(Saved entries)
------------------------------------------------------------------------

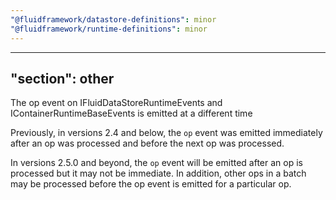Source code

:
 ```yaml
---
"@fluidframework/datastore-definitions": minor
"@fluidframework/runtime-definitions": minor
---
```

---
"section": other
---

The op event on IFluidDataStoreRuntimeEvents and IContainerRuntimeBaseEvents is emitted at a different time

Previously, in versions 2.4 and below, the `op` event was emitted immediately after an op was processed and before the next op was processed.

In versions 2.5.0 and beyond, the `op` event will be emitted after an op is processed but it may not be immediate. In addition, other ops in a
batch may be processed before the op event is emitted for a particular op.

------------------------------------------------------------------------

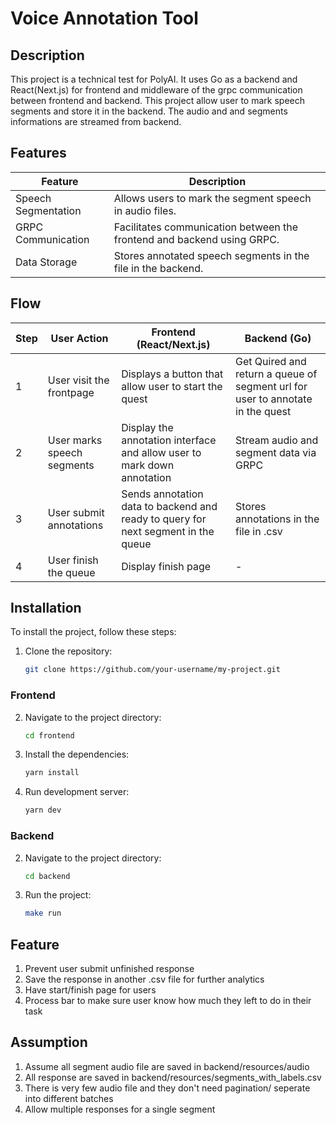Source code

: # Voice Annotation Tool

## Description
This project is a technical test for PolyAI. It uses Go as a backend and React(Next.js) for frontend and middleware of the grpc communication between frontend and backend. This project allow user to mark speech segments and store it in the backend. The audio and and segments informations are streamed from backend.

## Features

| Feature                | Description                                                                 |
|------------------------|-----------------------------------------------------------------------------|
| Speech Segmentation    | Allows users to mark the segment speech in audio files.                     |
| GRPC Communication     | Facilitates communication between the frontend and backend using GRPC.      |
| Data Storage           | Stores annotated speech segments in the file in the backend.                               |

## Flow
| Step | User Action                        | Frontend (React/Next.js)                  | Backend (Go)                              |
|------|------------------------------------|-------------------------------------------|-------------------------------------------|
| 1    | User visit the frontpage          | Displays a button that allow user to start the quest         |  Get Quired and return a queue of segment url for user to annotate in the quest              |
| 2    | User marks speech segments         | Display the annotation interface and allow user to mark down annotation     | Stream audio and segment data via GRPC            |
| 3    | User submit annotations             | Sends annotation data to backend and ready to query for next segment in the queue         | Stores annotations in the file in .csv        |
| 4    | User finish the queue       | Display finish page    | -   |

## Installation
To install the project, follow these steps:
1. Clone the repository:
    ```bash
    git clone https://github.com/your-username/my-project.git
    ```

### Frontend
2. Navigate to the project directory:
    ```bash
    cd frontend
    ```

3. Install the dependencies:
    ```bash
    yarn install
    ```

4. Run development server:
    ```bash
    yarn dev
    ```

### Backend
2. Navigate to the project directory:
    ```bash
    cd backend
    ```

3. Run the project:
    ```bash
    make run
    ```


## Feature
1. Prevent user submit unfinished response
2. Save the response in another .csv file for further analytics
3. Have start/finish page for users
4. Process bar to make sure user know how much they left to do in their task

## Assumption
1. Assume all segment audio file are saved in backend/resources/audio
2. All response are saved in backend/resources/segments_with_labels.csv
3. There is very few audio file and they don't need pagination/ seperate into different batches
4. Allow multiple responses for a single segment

------------------------------------------------------------------------

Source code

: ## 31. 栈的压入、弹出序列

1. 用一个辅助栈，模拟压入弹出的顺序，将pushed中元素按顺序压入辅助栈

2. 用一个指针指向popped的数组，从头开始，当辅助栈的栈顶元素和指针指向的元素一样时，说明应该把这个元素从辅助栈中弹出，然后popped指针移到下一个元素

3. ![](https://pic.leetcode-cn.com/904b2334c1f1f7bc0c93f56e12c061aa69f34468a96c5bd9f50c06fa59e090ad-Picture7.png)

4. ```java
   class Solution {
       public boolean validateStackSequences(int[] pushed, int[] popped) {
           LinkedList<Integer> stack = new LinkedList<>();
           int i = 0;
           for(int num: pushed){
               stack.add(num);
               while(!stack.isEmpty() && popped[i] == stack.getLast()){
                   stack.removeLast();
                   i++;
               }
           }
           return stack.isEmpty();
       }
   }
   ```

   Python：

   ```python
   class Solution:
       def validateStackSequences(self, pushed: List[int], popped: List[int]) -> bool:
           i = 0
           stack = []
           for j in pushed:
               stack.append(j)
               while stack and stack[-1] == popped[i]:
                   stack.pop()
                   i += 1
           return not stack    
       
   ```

------------------------------------------------------------------------

## PROMPT
Which lines of the data include the word "definitions"? Copy each one.

## SOLUTION TO THIS PROBLEM
"@fluidframework/datastore-definitions": minor
"@fluidframework/runtime-definitions": minor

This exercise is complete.